Nvidia introduced CUDA in 2006, and the platform has since expanded to include hundreds of frameworks and software libraries that streamline data preparation, model training, and AI application development. No other chipmaker has a supporting software ecosystem that is remotely comparable, so Nvidia has naturally emerged as the leader in AI processors. To quote The Wall Street Journal, “Nvidia chips underpin all of the most advanced AI systems, giving the company a market share estimated at more than 80%.”

The problem (if there is one) is valuation. Wall Street expects Nvidia to grow earnings per share at 33% annually over the next three to five years. If that number is divided into its current price-to-earnings ratio of 74, the result is a price/earnings-to-growth ratio (PEG ratio) of 2.2. That is not exorbitant. In fact, that multiple is a discount to the three-year average of 3.1, so risk-tolerant investors should consider buying a small position today.

However, I think Super Micro (also called Supermicro) is the better buy right now because the stock is much cheaper, yet the company stands to benefit greatly as businesses invest in generative AI hardware.

Supermicro is gaining share in the artificial intelligence server market

Supermicro builds accelerated computing platforms. Its portfolio spans individual servers and storage systems to full-rack solutions purpose-built for enterprise and cloud data centers. The company works closely with partners like Nvidia, Intel, and Advanced Micro Devices to equip its hardware with the latest chips.

Samik Chatterjee at JPMorgan Chase sees Supermicro as the “leading company in the AI compute market.” More importantly, Supermicro is quickly gaining market share. The company accounted for 10% of AI server sales through the quarter ended in December, but Tom Blakely at KeyBanc says that figure could reach 23% this year. He also believes Supermicro has “competitive moats that should sustain if not expand this share in coming years.”

Blakely is referring to internal manufacturing capabilities and a unique building-block approach to product development. Engineers comprise about half of Supermicro’s workforce, and the company handles most research and development internally (in Silicon Valley).
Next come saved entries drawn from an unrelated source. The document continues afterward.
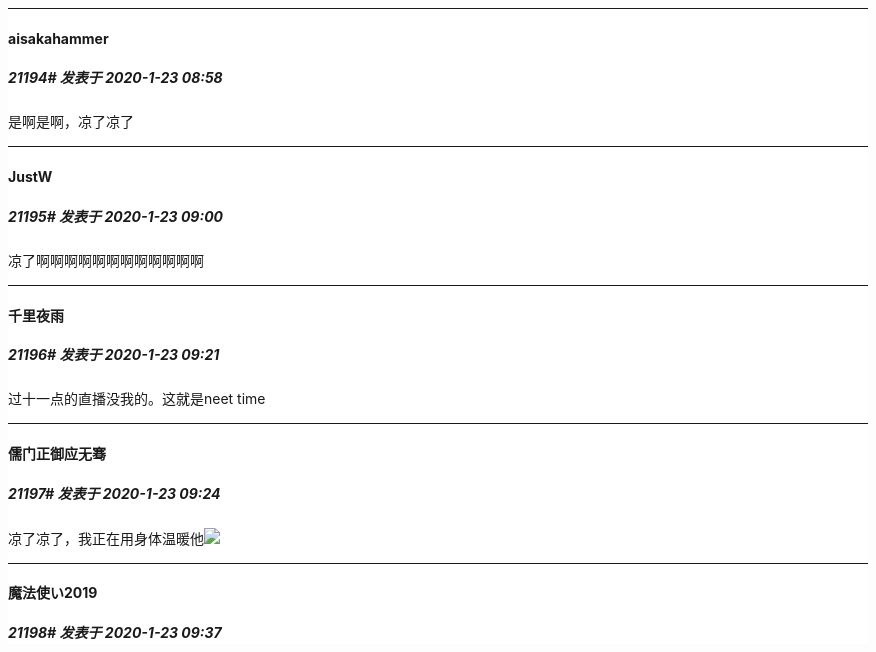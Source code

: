 

-----

####  aisakahammer  
##### 21194#       发表于 2020-1-23 08:58




 是啊是啊，凉了凉了







-----

####  JustW  
##### 21195#       发表于 2020-1-23 09:00




凉了啊啊啊啊啊啊啊啊啊啊啊啊







-----

####  千里夜雨  
##### 21196#       发表于 2020-1-23 09:21




过十一点的直播没我的。这就是neet time







-----

####  儒门正御应无骞  
##### 21197#       发表于 2020-1-23 09:24




凉了凉了，我正在用身体温暖他<img src="https://static.saraba1st.com/image/smiley/face2017/138.png" referrerpolicy="no-referrer">







-----

####  魔法使い2019  
##### 21198#       发表于 2020-1-23 09:37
In turn, Supermicro can quickly and efficiently bring new products to market, and its modular approach only enhances that ability.

Specifically, Supermicro is often first to market with new technologies because it can “quickly assemble a broad portfolio of solutions by leveraging common building blocks across product lines.” In other words, the company can quickly outfit partially preassembled servers with the latest central processing units (CPUs), GPUs, memory, and interconnects, such that it often beats its competitors to market.

CEO Charles Liang recently highlighted that advantage: “We provide optimized AI solutions at scale, offering a time-to-market advantage and shorter lead times over our competition.”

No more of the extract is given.